→ **WORK REQUIRED**: Please repeat the entire listing verbatim and keep the pictures out.

→ **PROVIDED RECORDS**:
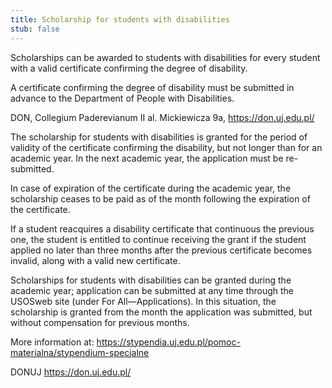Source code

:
 ```yaml
---
title: Scholarship for students with disabilities  
stub: false
---
```

Scholarships can be awarded to students with disabilities for every student with a valid certificate confirming the degree of disability. 

A certificate confirming the degree of disability must be submitted in advance to the Department of People with Disabilities. 

DON, Collegium Paderevianum II al. Mickiewicza 9a, <https://don.uj.edu.pl/> 

The scholarship for students with disabilities is granted for the period of validity of the certificate confirming the disability, but not longer than for an academic year. In the next academic year, the application must be re-submitted. 

In case of expiration of the certificate during the academic year, the scholarship ceases to be paid as of the month following the expiration of the certificate. 

If a student reacquires a disability certificate that continuous the previous one, the student is entitled to continue receiving the grant if the student applied no later than three months after the previous certificate becomes invalid, along with a valid new certificate. 

Scholarships for students with disabilities can be granted during the academic year; application can be submitted at any time through the USOSweb site (under For All—Applications). In this situation, the scholarship is granted from the month the application was submitted, but without compensation for previous months. 

More information at: <https://stypendia.uj.edu.pl/pomoc-materialna/stypendium-specjalne> 

DONUJ <https://don.uj.edu.pl/>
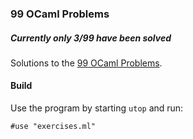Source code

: ### 99 OCaml Problems
##### _Currently only 3/99 have been solved_
Solutions to the [99 OCaml Problems](https://ocaml.org/exercises).

#### Build
Use the program by starting ```utop``` and run:
```
#use "exercises.ml"
```
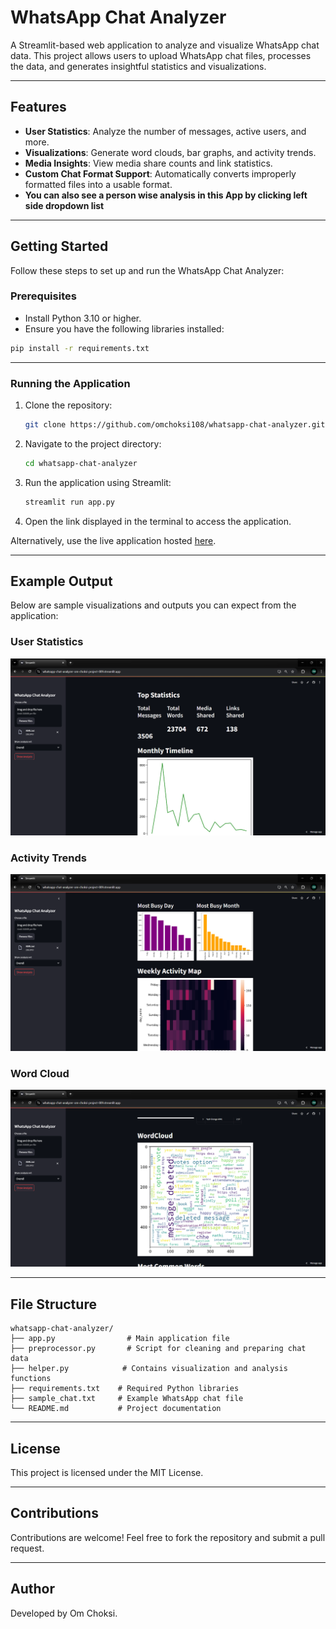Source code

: # WhatsApp Chat Analyzer

A Streamlit-based web application to analyze and visualize WhatsApp chat data. This project allows users to upload WhatsApp chat files, processes the data, and generates insightful statistics and visualizations.

---

## Features

- **User Statistics**: Analyze the number of messages, active users, and more.
- **Visualizations**: Generate word clouds, bar graphs, and activity trends.
- **Media Insights**: View media share counts and link statistics.
- **Custom Chat Format Support**: Automatically converts improperly formatted files into a usable format.
- **You can also see a person wise analysis in this App by clicking left side dropdown list**

---

## Getting Started

Follow these steps to set up and run the WhatsApp Chat Analyzer:

### Prerequisites

- Install Python 3.10 or higher.
- Ensure you have the following libraries installed:

```bash
pip install -r requirements.txt
```

---

### Running the Application

1. Clone the repository:
   ```bash
   git clone https://github.com/omchoksi108/whatsapp-chat-analyzer.git
   ```

2. Navigate to the project directory:
   ```bash
   cd whatsapp-chat-analyzer
   ```

3. Run the application using Streamlit:
   ```bash
   streamlit run app.py
   ```

4. Open the link displayed in the terminal to access the application.

Alternatively, use the live application hosted [here](https://whatsapp-chat-analyzer-om-choksi-project-009.streamlit.app/).

---

## Example Output

Below are sample visualizations and outputs you can expect from the application:

### User Statistics
![User Statistics](image001.png)

### Activity Trends
![Activity Trends](image002.png)

### Word Cloud
![Word Cloud](image003.png)

---

## File Structure

```plaintext
whatsapp-chat-analyzer/
├── app.py                # Main application file
├── preprocessor.py       # Script for cleaning and preparing chat data
├── helper.py            # Contains visualization and analysis functions
├── requirements.txt    # Required Python libraries
├── sample_chat.txt     # Example WhatsApp chat file
└── README.md           # Project documentation
```

---

## License

This project is licensed under the MIT License.

---

## Contributions

Contributions are welcome! Feel free to fork the repository and submit a pull request.

---

## Author

Developed by Om Choksi.

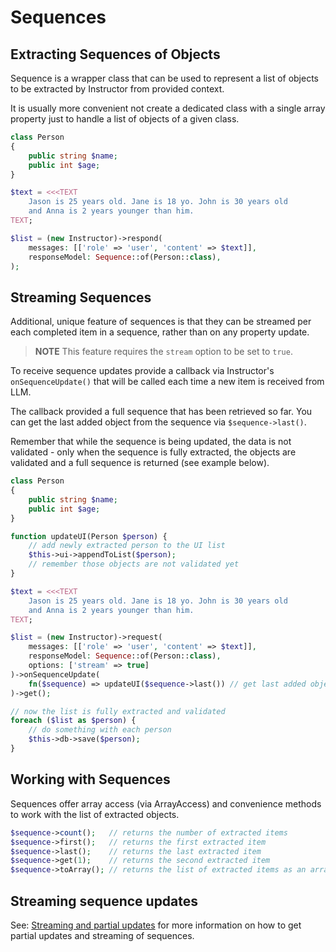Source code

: # Sequences



## Extracting Sequences of Objects

Sequence is a wrapper class that can be used to represent a list of objects to
be extracted by Instructor from provided context.

It is usually more convenient not create a dedicated class with a single array
property just to handle a list of objects of a given class.

```php
class Person
{
    public string $name;
    public int $age;
}

$text = <<<TEXT
    Jason is 25 years old. Jane is 18 yo. John is 30 years old
    and Anna is 2 years younger than him.
TEXT;

$list = (new Instructor)->respond(
    messages: [['role' => 'user', 'content' => $text]],
    responseModel: Sequence::of(Person::class),
);
```


## Streaming Sequences

Additional, unique feature of sequences is that they can be streamed per each
completed item in a sequence, rather than on any property update.

> **NOTE** This feature requires the `stream` option to be set to `true`.

To receive sequence updates provide a callback via Instructor's
`onSequenceUpdate()` that will be called each  time a new item is received from LLM.

The callback provided a full sequence that has been retrieved so far. You can
get the last added object from the sequence via `$sequence->last()`.

Remember that while the sequence is being updated, the data is not validated -
only when the sequence is fully extracted, the objects are validated and a full
sequence is returned (see example below).

```php
class Person
{
    public string $name;
    public int $age;
}

function updateUI(Person $person) {
    // add newly extracted person to the UI list
    $this->ui->appendToList($person);
    // remember those objects are not validated yet
}

$text = <<<TEXT
    Jason is 25 years old. Jane is 18 yo. John is 30 years old
    and Anna is 2 years younger than him.
TEXT;

$list = (new Instructor)->request(
    messages: [['role' => 'user', 'content' => $text]],
    responseModel: Sequence::of(Person::class),
    options: ['stream' => true]
)->onSequenceUpdate(
    fn($sequence) => updateUI($sequence->last()) // get last added object
)->get();

// now the list is fully extracted and validated
foreach ($list as $person) {
    // do something with each person
    $this->db->save($person);
}
```


## Working with Sequences

Sequences offer array access (via ArrayAccess) and convenience methods
to work with the list of extracted objects.

```php
$sequence->count();   // returns the number of extracted items
$sequence->first();   // returns the first extracted item
$sequence->last();    // returns the last extracted item
$sequence->get(1);    // returns the second extracted item
$sequence->toArray(); // returns the list of extracted items as an array
```

## Streaming sequence updates

See: [Streaming and partial updates](partials.md) for more information on how to get partial updates and streaming of sequences.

→ **OUTPUT FOR THIS EXERCISE**:
Source code

:
 ```yaml
---
title: Scholarship for students with disabilities  
stub: false
---
```

Scholarships can be awarded to students with disabilities for every student with a valid certificate confirming the degree of disability. 

A certificate confirming the degree of disability must be submitted in advance to the Department of People with Disabilities. 

DON, Collegium Paderevianum II al. Mickiewicza 9a, <https://don.uj.edu.pl/> 

The scholarship for students with disabilities is granted for the period of validity of the certificate confirming the disability, but not longer than for an academic year. In the next academic year, the application must be re-submitted. 

In case of expiration of the certificate during the academic year, the scholarship ceases to be paid as of the month following the expiration of the certificate. 

If a student reacquires a disability certificate that continuous the previous one, the student is entitled to continue receiving the grant if the student applied no later than three months after the previous certificate becomes invalid, along with a valid new certificate. 

Scholarships for students with disabilities can be granted during the academic year; application can be submitted at any time through the USOSweb site (under For All—Applications). In this situation, the scholarship is granted from the month the application was submitted, but without compensation for previous months. 

More information at: <https://stypendia.uj.edu.pl/pomoc-materialna/stypendium-specjalne> 

DONUJ <https://don.uj.edu.pl/>
Source code

: ### 99 OCaml Problems
##### _Currently only 3/99 have been solved_
Solutions to the [99 OCaml Problems](https://ocaml.org/exercises).

#### Build
Use the program by starting ```utop``` and run:
```
#use "exercises.ml"
```
Source code

: # WhatsApp Chat Analyzer

A Streamlit-based web application to analyze and visualize WhatsApp chat data. This project allows users to upload WhatsApp chat files, processes the data, and generates insightful statistics and visualizations.

---

## Features

- **User Statistics**: Analyze the number of messages, active users, and more.
- **Visualizations**: Generate word clouds, bar graphs, and activity trends.
- **Media Insights**: View media share counts and link statistics.
- **Custom Chat Format Support**: Automatically converts improperly formatted files into a usable format.
- **You can also see a person wise analysis in this App by clicking left side dropdown list**

---

## Getting Started

Follow these steps to set up and run the WhatsApp Chat Analyzer:

### Prerequisites

- Install Python 3.10 or higher.
- Ensure you have the following libraries installed:

```bash
pip install -r requirements.txt
```

---

### Running the Application

1. Clone the repository:
   ```bash
   git clone https://github.com/omchoksi108/whatsapp-chat-analyzer.git
   ```

2. Navigate to the project directory:
   ```bash
   cd whatsapp-chat-analyzer
   ```

3. Run the application using Streamlit:
   ```bash
   streamlit run app.py
   ```

4. Open the link displayed in the terminal to access the application.

Alternatively, use the live application hosted [here](https://whatsapp-chat-analyzer-om-choksi-project-009.streamlit.app/).

---

## Example Output

Below are sample visualizations and outputs you can expect from the application:

### User Statistics
![User Statistics](image001.png)

### Activity Trends
![Activity Trends](image002.png)

### Word Cloud
![Word Cloud](image003.png)

---

## File Structure

```plaintext
whatsapp-chat-analyzer/
├── app.py                # Main application file
├── preprocessor.py       # Script for cleaning and preparing chat data
├── helper.py            # Contains visualization and analysis functions
├── requirements.txt    # Required Python libraries
├── sample_chat.txt     # Example WhatsApp chat file
└── README.md           # Project documentation
```

---

## License

This project is licensed under the MIT License.

---

## Contributions

Contributions are welcome! Feel free to fork the repository and submit a pull request.

---

## Author

Developed by Om Choksi.

Source code

: # Sequences



## Extracting Sequences of Objects

Sequence is a wrapper class that can be used to represent a list of objects to
be extracted by Instructor from provided context.

It is usually more convenient not create a dedicated class with a single array
property just to handle a list of objects of a given class.

```php
class Person
{
    public string $name;
    public int $age;
}

$text = <<<TEXT
    Jason is 25 years old. Jane is 18 yo. John is 30 years old
    and Anna is 2 years younger than him.
TEXT;

$list = (new Instructor)->respond(
    messages: [['role' => 'user', 'content' => $text]],
    responseModel: Sequence::of(Person::class),
);
```


## Streaming Sequences

Additional, unique feature of sequences is that they can be streamed per each
completed item in a sequence, rather than on any property update.

> **NOTE** This feature requires the `stream` option to be set to `true`.

To receive sequence updates provide a callback via Instructor's
`onSequenceUpdate()` that will be called each  time a new item is received from LLM.

The callback provided a full sequence that has been retrieved so far. You can
get the last added object from the sequence via `$sequence->last()`.

Remember that while the sequence is being updated, the data is not validated -
only when the sequence is fully extracted, the objects are validated and a full
sequence is returned (see example below).

```php
class Person
{
    public string $name;
    public int $age;
}

function updateUI(Person $person) {
    // add newly extracted person to the UI list
    $this->ui->appendToList($person);
    // remember those objects are not validated yet
}

$text = <<<TEXT
    Jason is 25 years old. Jane is 18 yo. John is 30 years old
    and Anna is 2 years younger than him.
TEXT;

$list = (new Instructor)->request(
    messages: [['role' => 'user', 'content' => $text]],
    responseModel: Sequence::of(Person::class),
    options: ['stream' => true]
)->onSequenceUpdate(
    fn($sequence) => updateUI($sequence->last()) // get last added object
)->get();

// now the list is fully extracted and validated
foreach ($list as $person) {
    // do something with each person
    $this->db->save($person);
}
```


## Working with Sequences

Sequences offer array access (via ArrayAccess) and convenience methods
to work with the list of extracted objects.

```php
$sequence->count();   // returns the number of extracted items
$sequence->first();   // returns the first extracted item
$sequence->last();    // returns the last extracted item
$sequence->get(1);    // returns the second extracted item
$sequence->toArray(); // returns the list of extracted items as an array
```

## Streaming sequence updates

See: [Streaming and partial updates](partials.md) for more information on how to get partial updates and streaming of sequences.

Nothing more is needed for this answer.